EXERCISE DATA:
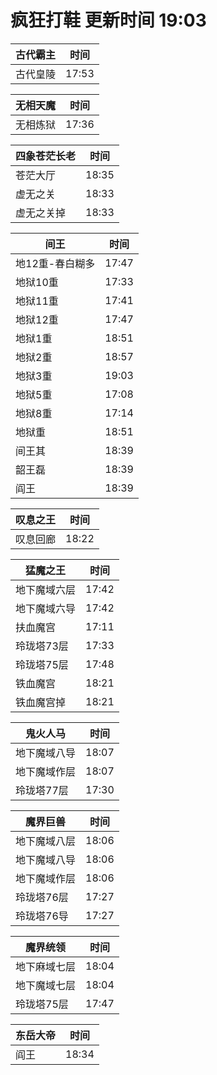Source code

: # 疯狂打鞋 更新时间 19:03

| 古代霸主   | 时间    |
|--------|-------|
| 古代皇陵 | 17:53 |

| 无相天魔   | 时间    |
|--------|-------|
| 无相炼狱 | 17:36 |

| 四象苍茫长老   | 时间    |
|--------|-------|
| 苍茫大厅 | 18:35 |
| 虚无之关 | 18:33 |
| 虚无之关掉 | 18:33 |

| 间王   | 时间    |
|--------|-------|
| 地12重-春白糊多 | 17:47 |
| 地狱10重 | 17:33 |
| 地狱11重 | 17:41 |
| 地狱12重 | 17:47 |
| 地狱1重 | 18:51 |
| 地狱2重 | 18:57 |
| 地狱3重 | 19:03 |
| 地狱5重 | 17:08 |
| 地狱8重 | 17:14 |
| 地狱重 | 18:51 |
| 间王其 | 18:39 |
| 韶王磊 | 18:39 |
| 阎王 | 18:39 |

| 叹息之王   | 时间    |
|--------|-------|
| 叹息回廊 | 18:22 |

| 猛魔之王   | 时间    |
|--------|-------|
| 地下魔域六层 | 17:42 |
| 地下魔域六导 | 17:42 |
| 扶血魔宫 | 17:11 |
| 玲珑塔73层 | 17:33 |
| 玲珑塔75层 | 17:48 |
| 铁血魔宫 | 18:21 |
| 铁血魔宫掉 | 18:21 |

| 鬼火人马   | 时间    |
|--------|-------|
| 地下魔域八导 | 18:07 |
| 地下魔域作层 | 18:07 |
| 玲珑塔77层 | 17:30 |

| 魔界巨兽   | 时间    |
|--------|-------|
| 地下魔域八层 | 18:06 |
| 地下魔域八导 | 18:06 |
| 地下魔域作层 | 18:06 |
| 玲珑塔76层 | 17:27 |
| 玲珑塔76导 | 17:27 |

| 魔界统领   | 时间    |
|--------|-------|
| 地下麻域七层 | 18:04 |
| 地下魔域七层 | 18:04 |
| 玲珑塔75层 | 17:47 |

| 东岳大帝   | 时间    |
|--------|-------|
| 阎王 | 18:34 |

THE TASK:
Leave out the pictures and copy everything else in the records word for word.

ANSWER TO THE EXERCISE:
Source code

: # 疯狂打鞋 更新时间 19:03

| 古代霸主   | 时间    |
|--------|-------|
| 古代皇陵 | 17:53 |

| 无相天魔   | 时间    |
|--------|-------|
| 无相炼狱 | 17:36 |

| 四象苍茫长老   | 时间    |
|--------|-------|
| 苍茫大厅 | 18:35 |
| 虚无之关 | 18:33 |
| 虚无之关掉 | 18:33 |

| 间王   | 时间    |
|--------|-------|
| 地12重-春白糊多 | 17:47 |
| 地狱10重 | 17:33 |
| 地狱11重 | 17:41 |
| 地狱12重 | 17:47 |
| 地狱1重 | 18:51 |
| 地狱2重 | 18:57 |
| 地狱3重 | 19:03 |
| 地狱5重 | 17:08 |
| 地狱8重 | 17:14 |
| 地狱重 | 18:51 |
| 间王其 | 18:39 |
| 韶王磊 | 18:39 |
| 阎王 | 18:39 |

| 叹息之王   | 时间    |
|--------|-------|
| 叹息回廊 | 18:22 |

| 猛魔之王   | 时间    |
|--------|-------|
| 地下魔域六层 | 17:42 |
| 地下魔域六导 | 17:42 |
| 扶血魔宫 | 17:11 |
| 玲珑塔73层 | 17:33 |
| 玲珑塔75层 | 17:48 |
| 铁血魔宫 | 18:21 |
| 铁血魔宫掉 | 18:21 |

| 鬼火人马   | 时间    |
|--------|-------|
| 地下魔域八导 | 18:07 |
| 地下魔域作层 | 18:07 |
| 玲珑塔77层 | 17:30 |

| 魔界巨兽   | 时间    |
|--------|-------|
| 地下魔域八层 | 18:06 |
| 地下魔域八导 | 18:06 |
| 地下魔域作层 | 18:06 |
| 玲珑塔76层 | 17:27 |
| 玲珑塔76导 | 17:27 |

| 魔界统领   | 时间    |
|--------|-------|
| 地下麻域七层 | 18:04 |
| 地下魔域七层 | 18:04 |
| 玲珑塔75层 | 17:47 |

| 东岳大帝   | 时间    |
|--------|-------|
| 阎王 | 18:34 |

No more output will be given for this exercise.